- **What is required**
Say how many lines in the following entries include "would", and add nothing else.

>>>>>

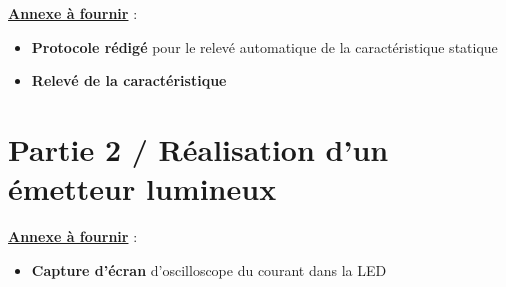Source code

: \noindent
\underline{\textbf{Annexe à fournir}} :

\begin{itemize}[label=$\square$]
	\item \textbf{Protocole rédigé} pour le relevé automatique de la caractéristique statique
	\item \textbf{Relevé de la caractéristique}
\end{itemize}

\section{Partie 2 / Réalisation d'un émetteur lumineux}

\noindent
\begin{minipage}{0.48\linewidth}
\end{minipage}
\hfill
\begin{minipage}{0.48\linewidth}
\end{minipage}

\medskip

\noindent
{}

\medskip

\noindent
\underline{\textbf{Annexe à fournir}} :

\begin{itemize}[label=$\square$]
	\item \textbf{Capture d'écran} d'oscilloscope du courant dans la LED
\end{itemize}

\medskip

\noindent
\begin{minipage}{0.23\linewidth}
\end{minipage}
\hfill
\begin{minipage}{0.23\linewidth}
\end{minipage}
\hfill
\begin{minipage}{0.23\linewidth}
\hfill
\end{minipage}
\hfill
\begin{minipage}{0.23\linewidth}
\hfill
\end{minipage}

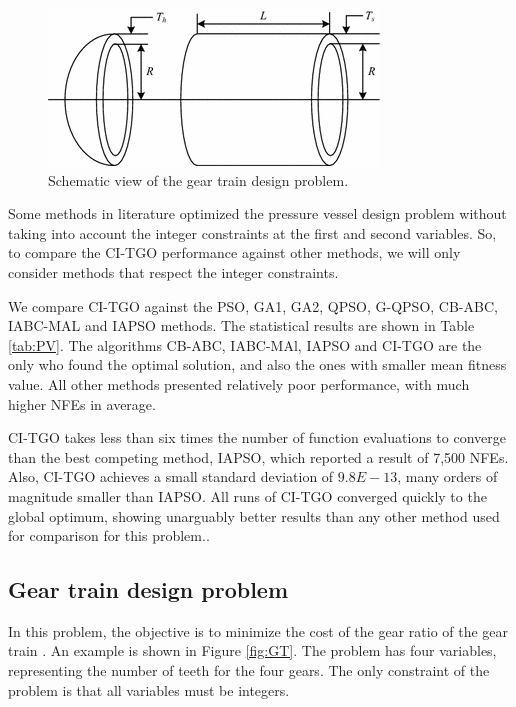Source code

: \begin{figure}[h]
\begin{center}
\includegraphics[scale=0.6]{Imgs/PV.png}
\end{center}
\captionsetup{justification=centering}
\caption{Schematic view of the gear train design problem.}\label{fig:PV}
\end{figure}


Some methods in literature optimized the pressure vessel design problem without taking into account the integer constraints at the first and second variables. So, to compare the CI-TGO performance against other methods, we will only consider methods that respect the integer constraints.



We compare CI-TGO against the PSO, GA1, GA2, QPSO, G-QPSO, CB-ABC, IABC-MAL and IAPSO methods. The statistical results are shown in Table \ref{tab:PV}. The algorithms CB-ABC, IABC-MAl, IAPSO and CI-TGO are the only who found the optimal solution, and also the ones with smaller mean fitness value. All other methods presented relatively poor performance, with much higher NFEs in average.

CI-TGO takes less than six times the number of function evaluations to converge than the best competing method, IAPSO, which reported a result of 7,500 NFEs. Also, CI-TGO achieves a small standard deviation of $9.8E-13$, many orders of magnitude smaller than IAPSO. All runs of CI-TGO converged quickly to the global optimum, showing unarguably better results than any other method used for comparison for this problem..



\subsection{Gear train design problem}

In this problem, the objective is to minimize the cost of the gear ratio of the gear train \citep{PV}. An example is shown in Figure \ref{fig:GT}. The problem has four variables, representing the number of teeth for the four gears. The only constraint of the problem is that all variables must be integers.


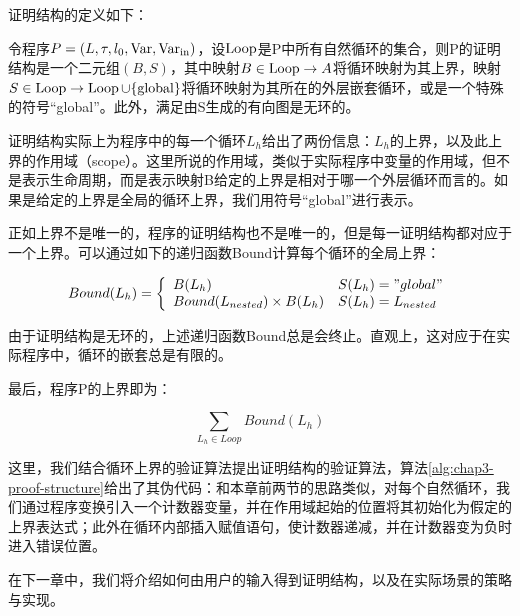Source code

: 证明结构的定义如下：

\begin{definition}
  \label{def:chap3-proof-structure}
  令程序$P = (L, \tau, l_0, \operatorname{Var},
  \operatorname{Var}_{\operatorname{in}})$，设$\operatorname{Loop}$是P中所有自然循环的集合，则P的证明结构是一个二元组$(B,
  S)$，其中映射$B \in \operatorname{Loop} \rightarrow
  A$将循环映射为其上界，映射$S \in \operatorname{Loop} \rightarrow
  \operatorname{Loop} \cup \{ \operatorname{global}
  \}$将循环映射为其所在的外层嵌套循环，或是一个特殊的符号“global”。此外，满足由S生成的有向图是无环的。
\end{definition}

证明结构实际上为程序中的每一个循环$L_h$给出了两份信息：$L_h$的上界，以及此上界的作用域（scope）。这里所说的作用域，类似于实际程序中变量的作用域，但不是表示生命周期，而是表示映射B给定的上界是相对于哪一个外层循环而言的。如果是给定的上界是全局的循环上界，我们用符号“global”进行表示。

正如上界不是唯一的，程序的证明结构也不是唯一的，但是每一证明结构都对应于一个上界。可以通过如下的递归函数Bound计算每个循环的全局上界：

\begin{equation}
    Bound(L_h) = \left\{ \begin{array}{ll}
       B(L_h) & S(L_h) = "global"\\
       Bound(L_{nested}) \times B(L_h) & S(L_h) = L_{nested}
     \end{array} \right.
\end{equation}

由于证明结构是无环的，上述递归函数Bound总是会终止。直观上，这对应于在实际程序中，循环的嵌套总是有限的。

最后，程序P的上界即为：

\begin{equation}
\sum_{L_h \in Loop} Bound(L_h)
\end{equation}

这里，我们结合循环上界的验证算法提出证明结构的验证算法，算法\ref{alg:chap3-proof-structure}给出了其伪代码：和本章前两节的思路类似，对每个自然循环，我们通过程序变换引入一个计数器变量，并在作用域起始的位置将其初始化为假定的上界表达式；此外在循环内部插入赋值语句，使计数器递减，并在计数器变为负时进入错误位置。

在下一章中，我们将介绍如何由用户的输入得到证明结构，以及在实际场景的策略与实现。

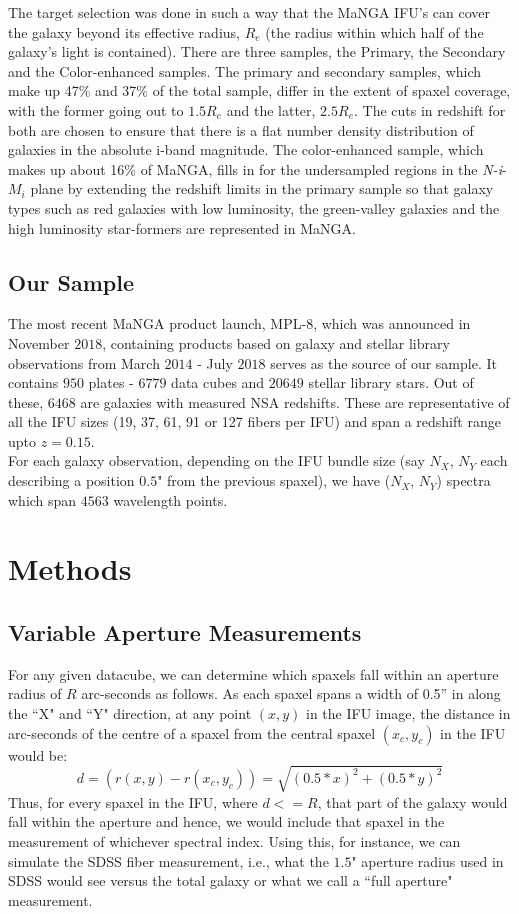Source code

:The target selection was done in such a way that the MaNGA IFU's can cover the galaxy beyond its effective radius, $R_{e}$ (the radius within which half of the galaxy's light is contained). There are three samples, the Primary, the Secondary and the Color-enhanced samples. The primary and secondary samples, which make up 47\% and 37\% of the total sample, differ in the extent of spaxel coverage, with the former going out to $1.5R_{e}$ and the latter, $2.5R_{e}$.  The cuts in redshift for both are chosen to ensure that there is a flat number density distribution of galaxies in the absolute i-band magnitude. The color-enhanced sample, which makes up about 16\% of MaNGA, fills in for the undersampled regions in the \emph{N-i}-$M_{i}$ plane by extending the redshift limits in the primary sample so that galaxy types such as red galaxies with low luminosity, the green-valley galaxies and the high luminosity star-formers are represented in MaNGA.\\

\subsection{Our Sample}
The most recent MaNGA product launch, MPL-$8$, which was announced in November $2018$, containing products based on galaxy and stellar library observations from March $2014$ - July $2018$ serves as the source of our sample. It contains $950$ plates - $6779$ data cubes and $20649$ stellar library stars. Out of these, $6468$ are galaxies with measured NSA redshifts. These are representative of all the IFU sizes (19, 37, 61, 91 or 127 fibers per IFU) and span a redshift range upto $z = 0.15$.\\
For each galaxy observation, depending on the IFU bundle size (say $N_{X}$, $N_{Y}$ each describing a position $0.5$" from the previous spaxel), we have ($N_{X}$, $N_{Y}$) spectra which span $4563$ wavelength points. 

\section{Methods}
\label{sec:chap2methods}

\subsection{Variable Aperture Measurements}
For any given datacube, we can determine which spaxels fall within an aperture radius of $R$ arc-seconds as follows. As each spaxel spans a width of 0.5'' in along the ``X" and ``Y" direction, at any point $(x,y)$ in the IFU image, the distance in arc-seconds of the centre of a spaxel from the central spaxel $(x_{c},y_{c})$ in the IFU would be:
$$ d = (r(x,y) - r(x_{c},y_{c})) = \sqrt{(0.5*x)^2 + (0.5*y)^2} $$
Thus, for every spaxel in the IFU, where $d<=R$, that part of the galaxy would fall within the aperture and hence, we would include that spaxel in the measurement of whichever spectral index. Using this, for instance, we can simulate the SDSS fiber measurement, i.e.,  what the $1.5$" aperture radius used in SDSS would see versus the total galaxy or what we call a ``full aperture" measurement.

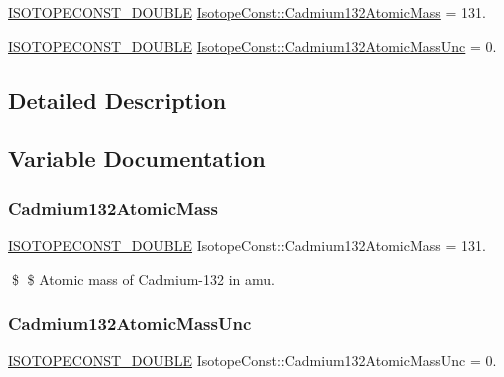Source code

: \begin{DoxyCompactItemize}
\item 
\mbox{\hyperlink{group___isotope_const-_macros_ga8f45a7272ce02c0b4c65c44636ed719a}{I\+S\+O\+T\+O\+P\+E\+C\+O\+N\+S\+T\+\_\+\+D\+O\+U\+B\+LE}} \mbox{\hyperlink{group___isotope_const-_cadmium-_cd132_ga3424fb388dae078938a6d2a14dc56958}{Isotope\+Const\+::\+Cadmium132\+Atomic\+Mass}} = 131.
\item 
\mbox{\hyperlink{group___isotope_const-_macros_ga8f45a7272ce02c0b4c65c44636ed719a}{I\+S\+O\+T\+O\+P\+E\+C\+O\+N\+S\+T\+\_\+\+D\+O\+U\+B\+LE}} \mbox{\hyperlink{group___isotope_const-_cadmium-_cd132_ga36a122be26e5d01981dd7888cd8c80c7}{Isotope\+Const\+::\+Cadmium132\+Atomic\+Mass\+Unc}} = 0.
\end{DoxyCompactItemize}


\subsection{Detailed Description}


\subsection{Variable Documentation}
\mbox{\label{group___isotope_const-_cadmium-_cd132_ga3424fb388dae078938a6d2a14dc56958}} 
\subsubsection{\texorpdfstring{Cadmium132\+Atomic\+Mass}{Cadmium132AtomicMass}}
{\footnotesize\ttfamily \mbox{\hyperlink{group___isotope_const-_macros_ga8f45a7272ce02c0b4c65c44636ed719a}{I\+S\+O\+T\+O\+P\+E\+C\+O\+N\+S\+T\+\_\+\+D\+O\+U\+B\+LE}} Isotope\+Const\+::\+Cadmium132\+Atomic\+Mass = 131.}

\$ \$ Atomic mass of Cadmium-\/132 in amu. \mbox{\label{group___isotope_const-_cadmium-_cd132_ga36a122be26e5d01981dd7888cd8c80c7}} 
\subsubsection{\texorpdfstring{Cadmium132\+Atomic\+Mass\+Unc}{Cadmium132AtomicMassUnc}}
{\footnotesize\ttfamily \mbox{\hyperlink{group___isotope_const-_macros_ga8f45a7272ce02c0b4c65c44636ed719a}{I\+S\+O\+T\+O\+P\+E\+C\+O\+N\+S\+T\+\_\+\+D\+O\+U\+B\+LE}} Isotope\+Const\+::\+Cadmium132\+Atomic\+Mass\+Unc = 0.}

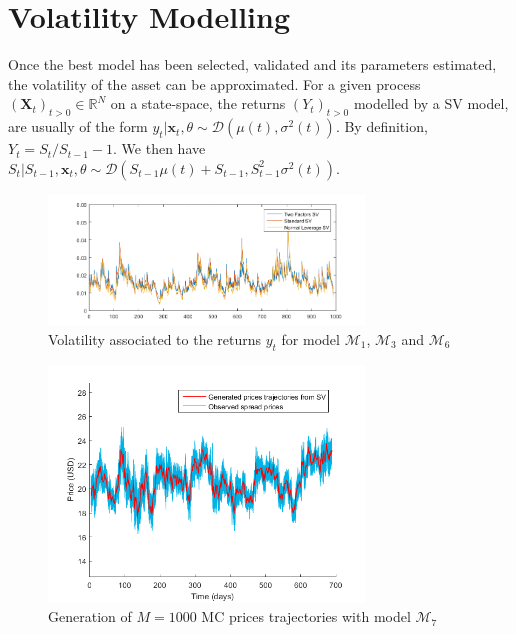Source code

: \documentclass[11pt,a4,twosided,singlespacing,titlepagenumber=on]{scrreprt}
\numberwithin{equation}{chapter} %
\theoremstyle{remark}
\newcommand{\matr}[1]{\mathbf{#1}}
\begin{document}
\section{Volatility Modelling}
Once the best model has been selected, validated and its parameters estimated, the volatility of the asset can be approximated. For a given process $(\matr{X}_t)_{t>0} \in \mathbb{R}^N$ on a state-space, the returns $(Y_t)_{t>0}$ modelled by a SV model, are usually of the form $y_t | \matr{x}_t, \theta \sim \mathcal{D}(\mu(t), \sigma^2(t))$. By definition, $Y_t = S_t / S_{t-1} - 1$. We then have $S_t | S_{t-1}, \matr{x}_t, \theta \sim \mathcal{D}(S_{t-1} \mu(t)+S_{t-1}, S_{t-1}^2 \sigma^2(t))$.

\begin{figure}[H]
\centering
\includegraphics[width = 0.75\textwidth]{appl_vol_3_models}
\caption{Volatility associated to the returns $y_t$ for model $\mathcal{M}_1$, $\mathcal{M}_3$ and $\mathcal{M}_6$}
\label{appl_vol_3_models}
\end{figure}

\begin{figure}[H]
\centering
\includegraphics[width = 0.75\textwidth]{model_vol/1}
\caption{Generation of $M = 1000$ MC prices trajectories with model $\mathcal{M}_7$}
\label{vol_mod_1}
\end{figure}
\end{document}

<<<<<

- **Reply**
2